When you design a data model for Business Intelligence, one decision shows up early: organize the tables as a star schema or a snowflake schema? The choice affects performance, simplicity and how easy your reports are to use. Let us clear it up.
The starting point: facts and dimensions
Both models rest on the same base: a fact table (the metrics — sales, quantities, amounts) surrounded by dimension tables (the context — customer, product, time, region). The difference is how those dimensions are organized.

Star schema: flat dimensions around the fact
In a star schema, each dimension is a single table linked directly to the fact. It is simple to grasp (it looks like a star), fast to query because it needs fewer joins, and it is the shape tools like Power BI prefer. In exchange, it accepts some redundancy in the dimension data.
Snowflake: dimensions normalized across levels
In a snowflake, dimensions are split into several related tables (for example, Product → Category → Department). It reduces redundancy and saves space, but creates more joins, makes queries slower and the model harder to navigate for report builders.
Which one to choose?
- Star schema: better performance, simpler, ideal for reports and for Power BI. It is the default recommendation.

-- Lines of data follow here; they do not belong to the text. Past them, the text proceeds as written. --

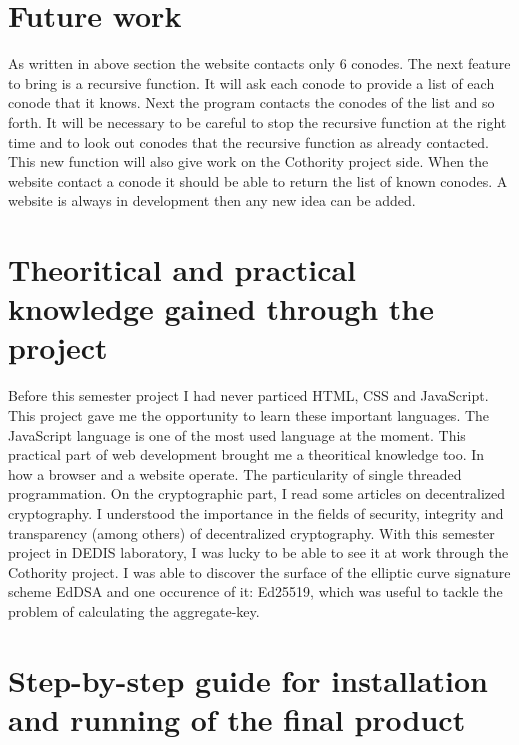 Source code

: \documentclass[11pt, a4paper, twoside, openright, openany]{article}
\begin{document}
\section{Future work}
As written in above section the website contacts only 6 conodes. The next feature
to bring is a recursive function. It will ask each conode to provide a list of each conode
that it knows. Next the program contacts the conodes of the list and so forth.
\newline
It will be necessary to be careful to stop the recursive function at the right time and
to look out conodes that the recursive function as already contacted.
\newline
This new function will also give work on the Cothority project side. When the website
contact a conode it should be able to return the list of known conodes.
\newline \newline
A website is always in development then any new idea can be added.
\bigbreak

\section{Theoritical and practical knowledge gained through the project}
Before this semester project I had never particed HTML, CSS and JavaScript. This
project gave me the opportunity to learn these important languages. The JavaScript language is
one of the most used language at the moment.
\newline
This practical part of web development brought me a theoritical knowledge too.
In how a browser and a website operate. The particularity of single threaded programmation.
\newline \newline
On the cryptographic part, I read some articles on decentralized cryptography.
I understood the importance in the fields of security, integrity and transparency (among others) of decentralized cryptography.
With this semester project in DEDIS laboratory, I was lucky to be able to see it at work through the Cothority project.
\newline
I was able to discover the surface of the elliptic curve signature scheme EdDSA and
one occurence of it: Ed25519, which was useful to tackle the problem of calculating the aggregate-key.
\bigbreak

\section{Step-by-step guide for installation and running of the final product}
\end{document}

- Snowflake: useful when dimensions are huge or heavily shared and the space/consistency savings outweigh the complexity.
The practical rule
For most BI projects, start with a star schema. It is faster, more readable and aligns with the Power BI engine, which is optimized for this design. Only normalize (snowflake) when you have a concrete reason — enormous dimensions or consistency requirements that justify it. Simplicity first; complexity only when it pays off. How is your current model designed?